● What needs to be done
Copy all lines holding the word "http" from the entries.

● Exercise materials
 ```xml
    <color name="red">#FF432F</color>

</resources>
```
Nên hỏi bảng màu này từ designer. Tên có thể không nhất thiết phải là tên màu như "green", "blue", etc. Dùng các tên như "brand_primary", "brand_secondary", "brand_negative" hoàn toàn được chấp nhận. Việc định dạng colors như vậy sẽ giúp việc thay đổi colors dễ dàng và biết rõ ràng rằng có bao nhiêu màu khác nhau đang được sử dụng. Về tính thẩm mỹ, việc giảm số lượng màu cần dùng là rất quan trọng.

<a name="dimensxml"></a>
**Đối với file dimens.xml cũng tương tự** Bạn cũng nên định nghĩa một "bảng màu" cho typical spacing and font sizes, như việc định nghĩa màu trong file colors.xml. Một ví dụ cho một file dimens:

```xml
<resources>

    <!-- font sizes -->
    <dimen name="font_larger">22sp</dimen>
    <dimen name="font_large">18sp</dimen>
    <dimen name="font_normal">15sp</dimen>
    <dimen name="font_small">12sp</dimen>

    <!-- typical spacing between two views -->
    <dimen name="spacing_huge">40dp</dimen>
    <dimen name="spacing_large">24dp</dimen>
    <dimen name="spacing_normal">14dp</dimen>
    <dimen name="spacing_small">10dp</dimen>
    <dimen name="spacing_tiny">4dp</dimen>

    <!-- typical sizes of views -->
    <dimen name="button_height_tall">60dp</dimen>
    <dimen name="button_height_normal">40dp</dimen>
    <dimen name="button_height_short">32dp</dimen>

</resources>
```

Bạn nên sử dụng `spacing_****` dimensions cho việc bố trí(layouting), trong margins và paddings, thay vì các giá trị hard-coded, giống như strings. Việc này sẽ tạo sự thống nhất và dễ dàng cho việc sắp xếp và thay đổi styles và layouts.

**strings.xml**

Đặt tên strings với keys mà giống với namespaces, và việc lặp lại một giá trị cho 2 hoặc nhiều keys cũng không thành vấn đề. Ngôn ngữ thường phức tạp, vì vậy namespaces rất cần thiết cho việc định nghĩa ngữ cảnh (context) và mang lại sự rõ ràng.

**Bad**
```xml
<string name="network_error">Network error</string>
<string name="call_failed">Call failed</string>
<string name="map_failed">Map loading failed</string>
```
---
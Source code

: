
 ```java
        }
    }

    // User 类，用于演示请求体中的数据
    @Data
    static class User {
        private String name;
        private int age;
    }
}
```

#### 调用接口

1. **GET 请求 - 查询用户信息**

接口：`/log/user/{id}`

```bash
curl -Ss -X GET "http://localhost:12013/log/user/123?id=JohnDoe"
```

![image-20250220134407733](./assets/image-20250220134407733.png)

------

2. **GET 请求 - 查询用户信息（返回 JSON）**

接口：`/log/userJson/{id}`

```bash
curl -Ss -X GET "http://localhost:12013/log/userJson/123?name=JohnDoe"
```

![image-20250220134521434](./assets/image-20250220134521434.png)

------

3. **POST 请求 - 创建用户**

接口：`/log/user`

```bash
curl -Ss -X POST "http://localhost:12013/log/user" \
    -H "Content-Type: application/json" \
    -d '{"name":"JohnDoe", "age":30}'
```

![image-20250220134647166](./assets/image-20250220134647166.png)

● Response to the exercise
curl -Ss -X GET "http://localhost:12013/log/user/123?id=JohnDoe"
curl -Ss -X GET "http://localhost:12013/log/userJson/123?name=JohnDoe"
curl -Ss -X POST "http://localhost:12013/log/user" \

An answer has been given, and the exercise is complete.